_TRY IT_.
Line count for "immutable": say how many lines of the data contain it, with no other text.

++++ GIVEN RECORDS ++++

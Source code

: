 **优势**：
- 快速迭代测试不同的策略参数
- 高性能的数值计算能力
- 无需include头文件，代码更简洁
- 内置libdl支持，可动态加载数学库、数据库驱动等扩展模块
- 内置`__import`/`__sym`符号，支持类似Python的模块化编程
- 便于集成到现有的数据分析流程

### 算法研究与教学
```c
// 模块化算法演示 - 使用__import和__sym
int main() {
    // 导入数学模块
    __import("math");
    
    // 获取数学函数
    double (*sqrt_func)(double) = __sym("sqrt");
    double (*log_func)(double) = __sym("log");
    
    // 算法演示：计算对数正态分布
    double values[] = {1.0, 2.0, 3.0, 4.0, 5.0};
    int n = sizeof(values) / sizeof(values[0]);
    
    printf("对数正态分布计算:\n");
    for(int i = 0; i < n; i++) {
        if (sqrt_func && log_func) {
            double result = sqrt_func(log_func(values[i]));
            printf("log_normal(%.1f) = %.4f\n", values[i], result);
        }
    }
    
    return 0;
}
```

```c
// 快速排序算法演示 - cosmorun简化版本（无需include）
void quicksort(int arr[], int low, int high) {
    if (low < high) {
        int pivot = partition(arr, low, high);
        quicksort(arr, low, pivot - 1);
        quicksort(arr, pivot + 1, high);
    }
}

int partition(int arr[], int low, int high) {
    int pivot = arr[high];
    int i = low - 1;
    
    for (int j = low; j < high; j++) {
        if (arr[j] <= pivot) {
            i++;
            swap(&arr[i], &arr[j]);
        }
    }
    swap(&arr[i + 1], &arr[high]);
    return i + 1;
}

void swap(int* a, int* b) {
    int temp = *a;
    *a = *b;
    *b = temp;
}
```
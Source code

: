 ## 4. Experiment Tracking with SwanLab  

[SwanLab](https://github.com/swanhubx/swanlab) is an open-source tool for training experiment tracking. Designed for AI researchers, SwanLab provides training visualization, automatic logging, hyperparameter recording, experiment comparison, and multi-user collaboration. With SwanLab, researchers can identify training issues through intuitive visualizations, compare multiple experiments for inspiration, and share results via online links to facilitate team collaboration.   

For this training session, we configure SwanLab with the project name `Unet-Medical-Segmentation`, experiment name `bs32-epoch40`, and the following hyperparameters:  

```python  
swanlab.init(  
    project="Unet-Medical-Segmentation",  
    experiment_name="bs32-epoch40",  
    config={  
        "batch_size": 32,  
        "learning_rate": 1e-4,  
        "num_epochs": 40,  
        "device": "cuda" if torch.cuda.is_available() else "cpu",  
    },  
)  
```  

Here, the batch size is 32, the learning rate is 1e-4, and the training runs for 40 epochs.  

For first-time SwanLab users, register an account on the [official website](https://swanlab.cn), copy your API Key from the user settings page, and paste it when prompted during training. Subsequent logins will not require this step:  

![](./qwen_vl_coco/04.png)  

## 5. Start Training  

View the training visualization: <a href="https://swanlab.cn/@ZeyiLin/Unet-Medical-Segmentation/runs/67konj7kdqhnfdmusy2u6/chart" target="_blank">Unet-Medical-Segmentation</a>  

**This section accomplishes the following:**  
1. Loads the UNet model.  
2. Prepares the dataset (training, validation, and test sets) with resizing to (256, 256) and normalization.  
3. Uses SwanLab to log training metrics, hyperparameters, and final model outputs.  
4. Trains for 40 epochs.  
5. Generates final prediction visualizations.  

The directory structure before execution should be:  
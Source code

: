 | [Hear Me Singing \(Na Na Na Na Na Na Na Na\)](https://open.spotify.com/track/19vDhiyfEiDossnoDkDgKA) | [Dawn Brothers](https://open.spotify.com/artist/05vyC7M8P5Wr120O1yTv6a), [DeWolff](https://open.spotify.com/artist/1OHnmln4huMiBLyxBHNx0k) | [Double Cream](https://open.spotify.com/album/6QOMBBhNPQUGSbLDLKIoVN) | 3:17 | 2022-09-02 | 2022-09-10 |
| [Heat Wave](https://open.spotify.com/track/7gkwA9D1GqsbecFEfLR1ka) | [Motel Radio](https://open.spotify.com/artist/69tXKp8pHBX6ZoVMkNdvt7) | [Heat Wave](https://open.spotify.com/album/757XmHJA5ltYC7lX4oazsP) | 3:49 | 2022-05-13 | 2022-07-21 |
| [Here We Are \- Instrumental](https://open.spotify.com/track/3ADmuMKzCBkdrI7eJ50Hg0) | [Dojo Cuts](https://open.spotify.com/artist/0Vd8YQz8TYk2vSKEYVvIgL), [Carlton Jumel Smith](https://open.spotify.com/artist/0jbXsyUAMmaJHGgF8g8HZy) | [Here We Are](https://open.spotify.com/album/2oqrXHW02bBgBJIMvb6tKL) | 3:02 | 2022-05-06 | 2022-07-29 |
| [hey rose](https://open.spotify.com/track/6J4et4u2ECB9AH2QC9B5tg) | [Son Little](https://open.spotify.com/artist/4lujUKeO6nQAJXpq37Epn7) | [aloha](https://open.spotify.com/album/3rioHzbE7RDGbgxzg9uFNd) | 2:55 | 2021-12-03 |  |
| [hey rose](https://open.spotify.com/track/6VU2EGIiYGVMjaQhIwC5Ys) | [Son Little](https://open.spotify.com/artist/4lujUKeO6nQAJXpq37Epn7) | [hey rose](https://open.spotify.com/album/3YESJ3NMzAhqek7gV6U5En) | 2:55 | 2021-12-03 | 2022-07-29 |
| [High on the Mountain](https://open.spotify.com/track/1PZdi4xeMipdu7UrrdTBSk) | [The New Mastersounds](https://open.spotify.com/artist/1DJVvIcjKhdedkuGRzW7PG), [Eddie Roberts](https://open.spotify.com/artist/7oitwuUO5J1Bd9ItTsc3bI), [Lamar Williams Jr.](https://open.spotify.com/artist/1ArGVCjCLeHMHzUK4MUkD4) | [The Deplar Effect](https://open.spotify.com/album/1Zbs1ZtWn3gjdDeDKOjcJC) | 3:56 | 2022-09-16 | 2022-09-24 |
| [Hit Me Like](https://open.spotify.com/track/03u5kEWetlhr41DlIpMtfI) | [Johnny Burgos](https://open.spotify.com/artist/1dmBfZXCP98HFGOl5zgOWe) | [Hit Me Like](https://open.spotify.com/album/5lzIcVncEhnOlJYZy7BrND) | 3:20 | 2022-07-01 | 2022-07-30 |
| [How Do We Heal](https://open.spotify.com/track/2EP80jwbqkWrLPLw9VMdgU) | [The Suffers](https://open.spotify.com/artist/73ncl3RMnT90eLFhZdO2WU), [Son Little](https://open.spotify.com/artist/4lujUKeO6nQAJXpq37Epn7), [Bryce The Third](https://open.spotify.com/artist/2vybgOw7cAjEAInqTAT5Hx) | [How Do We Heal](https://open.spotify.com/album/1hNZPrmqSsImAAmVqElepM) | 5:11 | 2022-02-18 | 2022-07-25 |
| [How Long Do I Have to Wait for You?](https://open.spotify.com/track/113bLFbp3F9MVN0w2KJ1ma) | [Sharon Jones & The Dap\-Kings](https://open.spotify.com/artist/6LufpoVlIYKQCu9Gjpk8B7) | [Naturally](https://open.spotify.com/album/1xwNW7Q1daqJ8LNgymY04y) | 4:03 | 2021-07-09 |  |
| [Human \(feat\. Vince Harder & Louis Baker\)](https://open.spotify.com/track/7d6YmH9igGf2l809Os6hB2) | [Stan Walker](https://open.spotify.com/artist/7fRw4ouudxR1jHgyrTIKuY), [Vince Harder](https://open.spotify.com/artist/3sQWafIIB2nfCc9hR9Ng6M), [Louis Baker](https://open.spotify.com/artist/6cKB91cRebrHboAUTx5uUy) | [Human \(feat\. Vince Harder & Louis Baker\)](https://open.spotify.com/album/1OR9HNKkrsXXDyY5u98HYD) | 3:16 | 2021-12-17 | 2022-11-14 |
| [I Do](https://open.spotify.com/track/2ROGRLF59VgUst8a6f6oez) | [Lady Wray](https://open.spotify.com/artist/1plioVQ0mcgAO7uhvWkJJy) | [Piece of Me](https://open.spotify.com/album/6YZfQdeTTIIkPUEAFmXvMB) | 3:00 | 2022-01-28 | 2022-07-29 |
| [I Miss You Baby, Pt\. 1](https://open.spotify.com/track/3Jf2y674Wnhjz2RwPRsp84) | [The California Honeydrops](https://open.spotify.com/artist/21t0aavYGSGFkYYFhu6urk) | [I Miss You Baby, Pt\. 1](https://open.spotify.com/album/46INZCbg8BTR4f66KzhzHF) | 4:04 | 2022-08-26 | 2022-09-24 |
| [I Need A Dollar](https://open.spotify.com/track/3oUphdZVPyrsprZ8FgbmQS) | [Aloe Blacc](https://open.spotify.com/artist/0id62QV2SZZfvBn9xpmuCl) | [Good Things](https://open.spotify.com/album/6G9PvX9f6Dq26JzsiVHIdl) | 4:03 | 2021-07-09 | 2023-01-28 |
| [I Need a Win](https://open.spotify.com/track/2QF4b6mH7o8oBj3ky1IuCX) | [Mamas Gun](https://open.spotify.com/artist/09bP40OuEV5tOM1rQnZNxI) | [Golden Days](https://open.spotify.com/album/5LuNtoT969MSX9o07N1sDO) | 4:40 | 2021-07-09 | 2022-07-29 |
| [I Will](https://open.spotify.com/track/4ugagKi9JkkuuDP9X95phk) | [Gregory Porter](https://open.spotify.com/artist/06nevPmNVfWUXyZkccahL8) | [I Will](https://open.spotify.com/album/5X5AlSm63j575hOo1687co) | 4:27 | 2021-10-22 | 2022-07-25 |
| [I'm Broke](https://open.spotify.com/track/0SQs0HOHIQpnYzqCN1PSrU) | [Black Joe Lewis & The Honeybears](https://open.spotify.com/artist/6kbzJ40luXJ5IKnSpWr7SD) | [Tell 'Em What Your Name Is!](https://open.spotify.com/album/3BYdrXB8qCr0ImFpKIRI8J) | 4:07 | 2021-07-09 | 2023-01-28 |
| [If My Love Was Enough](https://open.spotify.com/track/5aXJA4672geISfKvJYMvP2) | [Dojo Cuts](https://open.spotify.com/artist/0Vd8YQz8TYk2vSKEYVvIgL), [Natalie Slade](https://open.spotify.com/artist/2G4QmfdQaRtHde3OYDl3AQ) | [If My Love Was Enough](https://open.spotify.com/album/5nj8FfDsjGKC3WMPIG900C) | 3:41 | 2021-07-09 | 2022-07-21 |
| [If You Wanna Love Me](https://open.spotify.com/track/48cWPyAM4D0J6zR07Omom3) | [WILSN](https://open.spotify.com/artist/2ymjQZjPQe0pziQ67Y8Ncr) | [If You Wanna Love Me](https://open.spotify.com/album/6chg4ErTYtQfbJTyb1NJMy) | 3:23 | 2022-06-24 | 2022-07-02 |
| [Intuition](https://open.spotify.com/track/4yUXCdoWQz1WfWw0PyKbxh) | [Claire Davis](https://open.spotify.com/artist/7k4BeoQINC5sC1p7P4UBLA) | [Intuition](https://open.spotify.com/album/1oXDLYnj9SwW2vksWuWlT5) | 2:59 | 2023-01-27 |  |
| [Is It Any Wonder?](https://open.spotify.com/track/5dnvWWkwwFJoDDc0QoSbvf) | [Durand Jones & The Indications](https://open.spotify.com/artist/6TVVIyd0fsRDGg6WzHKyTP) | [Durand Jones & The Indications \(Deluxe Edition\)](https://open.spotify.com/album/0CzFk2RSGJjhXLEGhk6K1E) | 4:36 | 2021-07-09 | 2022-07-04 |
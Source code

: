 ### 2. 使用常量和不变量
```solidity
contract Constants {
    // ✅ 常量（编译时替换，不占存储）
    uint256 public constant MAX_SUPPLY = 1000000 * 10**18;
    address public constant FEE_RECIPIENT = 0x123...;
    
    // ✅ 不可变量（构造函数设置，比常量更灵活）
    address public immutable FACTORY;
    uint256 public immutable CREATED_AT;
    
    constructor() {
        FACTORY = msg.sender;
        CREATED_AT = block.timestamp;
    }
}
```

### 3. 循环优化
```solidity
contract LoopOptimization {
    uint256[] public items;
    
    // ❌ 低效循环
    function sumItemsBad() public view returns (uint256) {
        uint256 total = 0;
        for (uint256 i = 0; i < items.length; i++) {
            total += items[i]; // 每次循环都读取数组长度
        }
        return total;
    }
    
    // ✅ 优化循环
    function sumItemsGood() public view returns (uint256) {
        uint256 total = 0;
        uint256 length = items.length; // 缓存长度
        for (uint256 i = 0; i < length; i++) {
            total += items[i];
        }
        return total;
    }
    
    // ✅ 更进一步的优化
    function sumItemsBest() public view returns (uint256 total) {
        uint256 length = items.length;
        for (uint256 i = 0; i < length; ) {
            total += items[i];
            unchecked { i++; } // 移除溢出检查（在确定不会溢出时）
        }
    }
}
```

++++

_FINISHED EXERCISE_.
2